◆ Task instructions: The reply should contain every entry exactly as given, with no pictures in it.
Start of Data shown
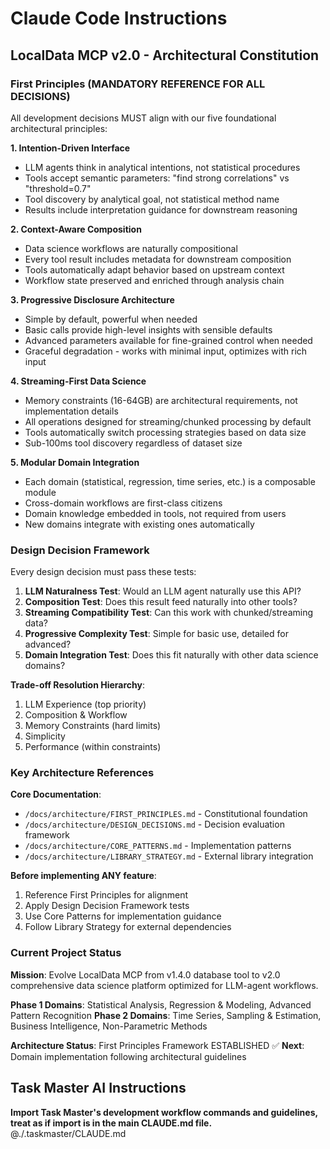 # Claude Code Instructions

## LocalData MCP v2.0 - Architectural Constitution

### First Principles (MANDATORY REFERENCE FOR ALL DECISIONS)

All development decisions MUST align with our five foundational architectural principles:

**1. Intention-Driven Interface**
- LLM agents think in analytical intentions, not statistical procedures
- Tools accept semantic parameters: "find strong correlations" vs "threshold=0.7"
- Tool discovery by analytical goal, not statistical method name
- Results include interpretation guidance for downstream reasoning

**2. Context-Aware Composition** 
- Data science workflows are naturally compositional
- Every tool result includes metadata for downstream composition
- Tools automatically adapt behavior based on upstream context
- Workflow state preserved and enriched through analysis chain

**3. Progressive Disclosure Architecture**
- Simple by default, powerful when needed
- Basic calls provide high-level insights with sensible defaults
- Advanced parameters available for fine-grained control when needed
- Graceful degradation - works with minimal input, optimizes with rich input

**4. Streaming-First Data Science**
- Memory constraints (16-64GB) are architectural requirements, not implementation details
- All operations designed for streaming/chunked processing by default
- Tools automatically switch processing strategies based on data size
- Sub-100ms tool discovery regardless of dataset size

**5. Modular Domain Integration**
- Each domain (statistical, regression, time series, etc.) is a composable module
- Cross-domain workflows are first-class citizens
- Domain knowledge embedded in tools, not required from users
- New domains integrate with existing ones automatically

### Design Decision Framework

Every design decision must pass these tests:
1. **LLM Naturalness Test**: Would an LLM agent naturally use this API?
2. **Composition Test**: Does this result feed naturally into other tools?
3. **Streaming Compatibility Test**: Can this work with chunked/streaming data?
4. **Progressive Complexity Test**: Simple for basic use, detailed for advanced?
5. **Domain Integration Test**: Does this fit naturally with other data science domains?

**Trade-off Resolution Hierarchy**: 
1. LLM Experience (top priority)
2. Composition & Workflow 
3. Memory Constraints (hard limits)
4. Simplicity 
5. Performance (within constraints)

### Key Architecture References

**Core Documentation**: 
- `/docs/architecture/FIRST_PRINCIPLES.md` - Constitutional foundation
- `/docs/architecture/DESIGN_DECISIONS.md` - Decision evaluation framework
- `/docs/architecture/CORE_PATTERNS.md` - Implementation patterns
- `/docs/architecture/LIBRARY_STRATEGY.md` - External library integration

**Before implementing ANY feature**:
1. Reference First Principles for alignment
2. Apply Design Decision Framework tests
3. Use Core Patterns for implementation guidance
4. Follow Library Strategy for external dependencies

### Current Project Status

**Mission**: Evolve LocalData MCP from v1.4.0 database tool to v2.0 comprehensive data science platform optimized for LLM-agent workflows.

**Phase 1 Domains**: Statistical Analysis, Regression & Modeling, Advanced Pattern Recognition
**Phase 2 Domains**: Time Series, Sampling & Estimation, Business Intelligence, Non-Parametric Methods

**Architecture Status**: First Principles Framework ESTABLISHED ✅
**Next**: Domain implementation following architectural guidelines

## Task Master AI Instructions
**Import Task Master's development workflow commands and guidelines, treat as if import is in the main CLAUDE.md file.**
@./.taskmaster/CLAUDE.md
End of Data shown
◆ Answer:
 # Claude Code Instructions

## LocalData MCP v2.0 - Architectural Constitution

### First Principles (MANDATORY REFERENCE FOR ALL DECISIONS)

All development decisions MUST align with our five foundational architectural principles:

**1. Intention-Driven Interface**
- LLM agents think in analytical intentions, not statistical procedures
- Tools accept semantic parameters: "find strong correlations" vs "threshold=0.7"
- Tool discovery by analytical goal, not statistical method name
- Results include interpretation guidance for downstream reasoning

**2. Context-Aware Composition** 
- Data science workflows are naturally compositional
- Every tool result includes metadata for downstream composition
- Tools automatically adapt behavior based on upstream context
- Workflow state preserved and enriched through analysis chain

**3. Progressive Disclosure Architecture**
- Simple by default, powerful when needed
- Basic calls provide high-level insights with sensible defaults
- Advanced parameters available for fine-grained control when needed
- Graceful degradation - works with minimal input, optimizes with rich input

**4. Streaming-First Data Science**
- Memory constraints (16-64GB) are architectural requirements, not implementation details
- All operations designed for streaming/chunked processing by default
- Tools automatically switch processing strategies based on data size
- Sub-100ms tool discovery regardless of dataset size

**5. Modular Domain Integration**
- Each domain (statistical, regression, time series, etc.) is a composable module
- Cross-domain workflows are first-class citizens
- Domain knowledge embedded in tools, not required from users
- New domains integrate with existing ones automatically

### Design Decision Framework

Every design decision must pass these tests:
1. **LLM Naturalness Test**: Would an LLM agent naturally use this API?
2. **Composition Test**: Does this result feed naturally into other tools?
3. **Streaming Compatibility Test**: Can this work with chunked/streaming data?
4. **Progressive Complexity Test**: Simple for basic use, detailed for advanced?
5. **Domain Integration Test**: Does this fit naturally with other data science domains?

**Trade-off Resolution Hierarchy**: 
1. LLM Experience (top priority)
2. Composition & Workflow 
3. Memory Constraints (hard limits)
4. Simplicity 
5. Performance (within constraints)

### Key Architecture References

**Core Documentation**: 
- `/docs/architecture/FIRST_PRINCIPLES.md` - Constitutional foundation
- `/docs/architecture/DESIGN_DECISIONS.md` - Decision evaluation framework
- `/docs/architecture/CORE_PATTERNS.md` - Implementation patterns
- `/docs/architecture/LIBRARY_STRATEGY.md` - External library integration

**Before implementing ANY feature**:
1. Reference First Principles for alignment
2. Apply Design Decision Framework tests
3. Use Core Patterns for implementation guidance
4. Follow Library Strategy for external dependencies

### Current Project Status

**Mission**: Evolve LocalData MCP from v1.4.0 database tool to v2.0 comprehensive data science platform optimized for LLM-agent workflows.

**Phase 1 Domains**: Statistical Analysis, Regression & Modeling, Advanced Pattern Recognition
**Phase 2 Domains**: Time Series, Sampling & Estimation, Business Intelligence, Non-Parametric Methods

**Architecture Status**: First Principles Framework ESTABLISHED ✅
**Next**: Domain implementation following architectural guidelines

## Task Master AI Instructions
**Import Task Master's development workflow commands and guidelines, treat as if import is in the main CLAUDE.md file.**
@./.taskmaster/CLAUDE.md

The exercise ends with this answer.